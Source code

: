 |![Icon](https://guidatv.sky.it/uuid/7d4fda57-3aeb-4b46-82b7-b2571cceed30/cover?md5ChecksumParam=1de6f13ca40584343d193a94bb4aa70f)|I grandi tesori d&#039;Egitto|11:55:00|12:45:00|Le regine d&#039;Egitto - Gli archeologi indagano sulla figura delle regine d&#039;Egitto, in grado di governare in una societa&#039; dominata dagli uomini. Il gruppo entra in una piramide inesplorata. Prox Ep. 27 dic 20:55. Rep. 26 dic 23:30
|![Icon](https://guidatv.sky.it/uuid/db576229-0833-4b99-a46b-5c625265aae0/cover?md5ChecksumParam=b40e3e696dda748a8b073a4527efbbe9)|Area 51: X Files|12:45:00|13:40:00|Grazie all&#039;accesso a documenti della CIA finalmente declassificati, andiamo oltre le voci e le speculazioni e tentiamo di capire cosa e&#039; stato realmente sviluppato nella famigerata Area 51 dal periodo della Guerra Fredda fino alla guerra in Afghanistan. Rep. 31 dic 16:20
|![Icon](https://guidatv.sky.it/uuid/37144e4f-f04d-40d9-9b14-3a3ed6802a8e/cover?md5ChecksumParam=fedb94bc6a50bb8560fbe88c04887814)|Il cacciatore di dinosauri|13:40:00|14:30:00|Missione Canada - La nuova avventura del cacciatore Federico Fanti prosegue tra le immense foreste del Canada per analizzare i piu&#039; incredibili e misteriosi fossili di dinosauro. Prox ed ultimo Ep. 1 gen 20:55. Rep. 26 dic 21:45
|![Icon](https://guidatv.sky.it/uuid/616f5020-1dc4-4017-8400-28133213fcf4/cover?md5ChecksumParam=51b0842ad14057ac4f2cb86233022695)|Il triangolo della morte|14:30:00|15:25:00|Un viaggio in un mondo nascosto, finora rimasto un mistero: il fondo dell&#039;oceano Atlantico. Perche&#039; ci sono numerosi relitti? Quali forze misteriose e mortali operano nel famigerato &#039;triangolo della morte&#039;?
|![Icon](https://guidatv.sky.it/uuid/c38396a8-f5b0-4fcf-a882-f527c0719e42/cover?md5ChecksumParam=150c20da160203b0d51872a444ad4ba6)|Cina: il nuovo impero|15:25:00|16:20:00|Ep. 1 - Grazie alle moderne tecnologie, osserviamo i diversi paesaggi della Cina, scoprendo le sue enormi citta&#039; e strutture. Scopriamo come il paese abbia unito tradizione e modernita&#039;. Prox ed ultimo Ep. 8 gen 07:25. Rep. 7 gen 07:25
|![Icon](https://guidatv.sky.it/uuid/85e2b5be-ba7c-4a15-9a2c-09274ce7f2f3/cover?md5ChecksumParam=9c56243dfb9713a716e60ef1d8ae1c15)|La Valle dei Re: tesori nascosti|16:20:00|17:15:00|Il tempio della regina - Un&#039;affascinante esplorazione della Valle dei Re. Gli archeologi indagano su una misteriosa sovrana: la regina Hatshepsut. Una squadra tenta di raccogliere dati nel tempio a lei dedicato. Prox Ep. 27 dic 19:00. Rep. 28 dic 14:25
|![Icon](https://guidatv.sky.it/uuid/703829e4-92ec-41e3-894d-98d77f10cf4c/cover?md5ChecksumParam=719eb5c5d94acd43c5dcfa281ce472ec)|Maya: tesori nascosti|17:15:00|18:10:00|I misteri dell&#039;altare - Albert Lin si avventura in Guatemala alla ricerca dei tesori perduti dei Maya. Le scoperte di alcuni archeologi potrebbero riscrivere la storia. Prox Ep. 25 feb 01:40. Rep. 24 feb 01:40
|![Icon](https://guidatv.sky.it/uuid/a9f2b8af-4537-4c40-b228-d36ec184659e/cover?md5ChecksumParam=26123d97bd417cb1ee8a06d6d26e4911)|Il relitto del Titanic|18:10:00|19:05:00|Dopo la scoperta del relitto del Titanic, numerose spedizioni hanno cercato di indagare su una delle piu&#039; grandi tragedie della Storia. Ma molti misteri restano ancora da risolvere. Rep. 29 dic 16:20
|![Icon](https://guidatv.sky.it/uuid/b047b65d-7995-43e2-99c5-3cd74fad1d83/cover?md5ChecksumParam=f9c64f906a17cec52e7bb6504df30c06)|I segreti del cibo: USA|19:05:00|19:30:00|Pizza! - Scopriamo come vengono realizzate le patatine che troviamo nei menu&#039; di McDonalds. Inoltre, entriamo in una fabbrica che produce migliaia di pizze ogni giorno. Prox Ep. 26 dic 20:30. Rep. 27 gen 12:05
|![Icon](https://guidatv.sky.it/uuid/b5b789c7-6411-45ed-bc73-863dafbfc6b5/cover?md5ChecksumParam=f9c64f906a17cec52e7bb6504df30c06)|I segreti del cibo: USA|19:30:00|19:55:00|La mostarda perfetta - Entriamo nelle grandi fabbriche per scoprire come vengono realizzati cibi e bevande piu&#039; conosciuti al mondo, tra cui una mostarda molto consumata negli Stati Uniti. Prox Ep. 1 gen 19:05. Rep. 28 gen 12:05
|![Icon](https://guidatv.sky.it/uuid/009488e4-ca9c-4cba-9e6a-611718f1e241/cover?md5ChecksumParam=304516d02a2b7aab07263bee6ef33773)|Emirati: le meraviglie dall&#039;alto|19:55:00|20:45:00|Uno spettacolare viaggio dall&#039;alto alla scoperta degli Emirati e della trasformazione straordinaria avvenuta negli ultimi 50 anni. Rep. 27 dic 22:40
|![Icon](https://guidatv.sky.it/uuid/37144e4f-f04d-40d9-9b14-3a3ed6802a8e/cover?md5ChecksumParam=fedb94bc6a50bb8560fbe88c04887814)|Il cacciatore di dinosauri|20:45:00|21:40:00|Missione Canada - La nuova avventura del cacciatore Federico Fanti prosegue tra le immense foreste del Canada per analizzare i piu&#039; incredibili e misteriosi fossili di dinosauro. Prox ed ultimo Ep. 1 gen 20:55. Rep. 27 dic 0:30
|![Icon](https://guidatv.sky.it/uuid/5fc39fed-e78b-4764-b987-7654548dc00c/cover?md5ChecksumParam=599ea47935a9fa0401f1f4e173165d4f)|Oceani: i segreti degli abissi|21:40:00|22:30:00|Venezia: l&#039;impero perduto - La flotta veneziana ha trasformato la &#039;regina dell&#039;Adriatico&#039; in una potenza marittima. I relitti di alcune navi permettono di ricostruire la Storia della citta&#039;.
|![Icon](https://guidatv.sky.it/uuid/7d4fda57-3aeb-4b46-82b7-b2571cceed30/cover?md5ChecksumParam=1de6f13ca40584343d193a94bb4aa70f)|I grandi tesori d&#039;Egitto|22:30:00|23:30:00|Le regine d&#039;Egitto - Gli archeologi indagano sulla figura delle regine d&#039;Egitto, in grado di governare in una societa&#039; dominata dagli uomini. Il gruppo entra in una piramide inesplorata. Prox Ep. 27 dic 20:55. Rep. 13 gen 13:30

---

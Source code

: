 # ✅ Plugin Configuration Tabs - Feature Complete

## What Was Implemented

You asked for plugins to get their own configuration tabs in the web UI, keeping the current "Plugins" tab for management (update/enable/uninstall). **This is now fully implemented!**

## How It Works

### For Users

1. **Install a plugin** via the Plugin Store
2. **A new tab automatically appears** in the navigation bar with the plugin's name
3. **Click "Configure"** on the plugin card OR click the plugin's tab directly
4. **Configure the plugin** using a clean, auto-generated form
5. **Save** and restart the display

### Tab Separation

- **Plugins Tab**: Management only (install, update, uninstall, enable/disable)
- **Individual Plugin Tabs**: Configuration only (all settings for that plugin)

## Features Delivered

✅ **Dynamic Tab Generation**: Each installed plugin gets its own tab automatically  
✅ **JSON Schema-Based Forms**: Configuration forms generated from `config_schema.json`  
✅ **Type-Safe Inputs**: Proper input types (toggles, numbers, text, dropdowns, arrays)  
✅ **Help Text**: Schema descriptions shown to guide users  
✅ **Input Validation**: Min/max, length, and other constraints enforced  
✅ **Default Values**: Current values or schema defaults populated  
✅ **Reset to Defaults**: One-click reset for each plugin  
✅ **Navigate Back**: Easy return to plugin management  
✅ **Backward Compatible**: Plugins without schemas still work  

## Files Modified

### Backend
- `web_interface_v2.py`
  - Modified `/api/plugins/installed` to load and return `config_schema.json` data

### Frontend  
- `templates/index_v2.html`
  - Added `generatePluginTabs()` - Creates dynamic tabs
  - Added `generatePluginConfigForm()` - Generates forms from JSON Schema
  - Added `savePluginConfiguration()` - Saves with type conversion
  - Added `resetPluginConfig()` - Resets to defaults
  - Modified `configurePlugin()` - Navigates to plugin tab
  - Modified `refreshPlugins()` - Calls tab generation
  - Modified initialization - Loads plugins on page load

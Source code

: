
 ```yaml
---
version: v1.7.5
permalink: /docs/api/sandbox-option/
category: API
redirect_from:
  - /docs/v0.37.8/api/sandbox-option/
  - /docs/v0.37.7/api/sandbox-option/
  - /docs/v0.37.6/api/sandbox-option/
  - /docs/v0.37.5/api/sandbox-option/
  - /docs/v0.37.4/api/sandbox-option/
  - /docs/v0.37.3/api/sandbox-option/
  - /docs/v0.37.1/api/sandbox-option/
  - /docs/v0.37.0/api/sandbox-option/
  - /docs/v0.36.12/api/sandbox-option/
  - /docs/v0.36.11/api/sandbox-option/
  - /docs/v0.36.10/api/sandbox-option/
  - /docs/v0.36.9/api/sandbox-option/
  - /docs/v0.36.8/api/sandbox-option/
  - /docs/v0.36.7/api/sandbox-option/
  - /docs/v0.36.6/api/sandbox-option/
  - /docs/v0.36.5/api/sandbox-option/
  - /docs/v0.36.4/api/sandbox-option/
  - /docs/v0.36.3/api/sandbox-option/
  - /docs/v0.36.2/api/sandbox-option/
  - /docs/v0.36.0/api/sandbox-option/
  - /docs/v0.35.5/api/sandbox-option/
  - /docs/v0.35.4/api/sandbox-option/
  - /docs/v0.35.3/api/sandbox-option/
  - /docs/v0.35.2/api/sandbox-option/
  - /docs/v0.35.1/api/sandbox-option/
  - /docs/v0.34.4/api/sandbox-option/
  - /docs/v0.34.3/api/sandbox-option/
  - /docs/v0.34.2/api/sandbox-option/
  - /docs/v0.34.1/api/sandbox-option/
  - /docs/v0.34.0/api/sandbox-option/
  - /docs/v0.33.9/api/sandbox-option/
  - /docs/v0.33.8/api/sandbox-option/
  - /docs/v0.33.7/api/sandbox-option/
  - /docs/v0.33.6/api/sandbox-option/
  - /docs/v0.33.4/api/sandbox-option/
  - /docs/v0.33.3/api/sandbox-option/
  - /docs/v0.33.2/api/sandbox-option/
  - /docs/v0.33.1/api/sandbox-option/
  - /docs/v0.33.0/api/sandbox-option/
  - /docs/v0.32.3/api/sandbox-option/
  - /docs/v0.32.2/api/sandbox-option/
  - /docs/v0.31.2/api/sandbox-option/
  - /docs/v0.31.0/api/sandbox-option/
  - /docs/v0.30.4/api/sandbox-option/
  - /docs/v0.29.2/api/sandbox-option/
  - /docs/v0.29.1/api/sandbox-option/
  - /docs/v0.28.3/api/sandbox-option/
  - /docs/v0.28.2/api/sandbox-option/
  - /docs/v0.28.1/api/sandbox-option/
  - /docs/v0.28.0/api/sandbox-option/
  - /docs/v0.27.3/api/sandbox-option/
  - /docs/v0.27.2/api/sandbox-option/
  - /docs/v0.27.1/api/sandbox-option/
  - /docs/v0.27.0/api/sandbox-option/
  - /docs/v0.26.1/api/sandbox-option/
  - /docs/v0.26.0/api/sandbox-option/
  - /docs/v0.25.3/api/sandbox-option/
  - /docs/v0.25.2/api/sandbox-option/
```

* * *

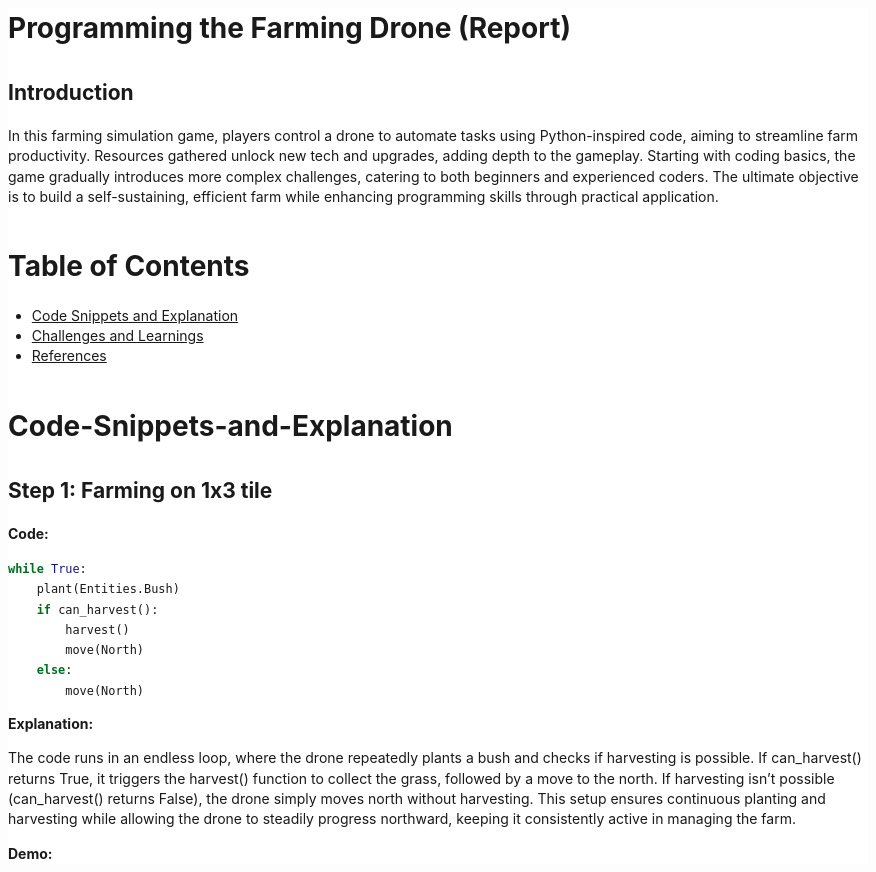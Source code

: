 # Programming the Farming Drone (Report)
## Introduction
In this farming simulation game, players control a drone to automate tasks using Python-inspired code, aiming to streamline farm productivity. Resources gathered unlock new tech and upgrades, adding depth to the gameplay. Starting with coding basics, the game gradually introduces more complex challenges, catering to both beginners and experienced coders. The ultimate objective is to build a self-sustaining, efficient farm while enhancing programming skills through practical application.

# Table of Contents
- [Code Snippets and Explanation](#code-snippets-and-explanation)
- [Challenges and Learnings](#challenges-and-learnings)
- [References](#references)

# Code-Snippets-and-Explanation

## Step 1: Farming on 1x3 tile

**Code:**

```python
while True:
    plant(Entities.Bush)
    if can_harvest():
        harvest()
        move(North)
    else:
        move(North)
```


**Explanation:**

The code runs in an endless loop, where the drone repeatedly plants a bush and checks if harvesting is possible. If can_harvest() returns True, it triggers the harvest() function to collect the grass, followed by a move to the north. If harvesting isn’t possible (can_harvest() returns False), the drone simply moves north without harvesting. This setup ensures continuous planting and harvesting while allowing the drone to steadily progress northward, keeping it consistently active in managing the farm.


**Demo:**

• Your task
Which lines in the data above hold the string "cibo"? Return each of them.

• Final answer
|![Icon](https://guidatv.sky.it/uuid/b047b65d-7995-43e2-99c5-3cd74fad1d83/cover?md5ChecksumParam=f9c64f906a17cec52e7bb6504df30c06)|I segreti del cibo: USA|19:05:00|19:30:00|Pizza! - Scopriamo come vengono realizzate le patatine che troviamo nei menu&#039; di McDonalds. Inoltre, entriamo in una fabbrica che produce migliaia di pizze ogni giorno. Prox Ep. 26 dic 20:30. Rep. 27 gen 12:05
|![Icon](https://guidatv.sky.it/uuid/b5b789c7-6411-45ed-bc73-863dafbfc6b5/cover?md5ChecksumParam=f9c64f906a17cec52e7bb6504df30c06)|I segreti del cibo: USA|19:30:00|19:55:00|La mostarda perfetta - Entriamo nelle grandi fabbriche per scoprire come vengono realizzati cibi e bevande piu&#039; conosciuti al mondo, tra cui una mostarda molto consumata negli Stati Uniti. Prox Ep. 1 gen 19:05. Rep. 28 gen 12:05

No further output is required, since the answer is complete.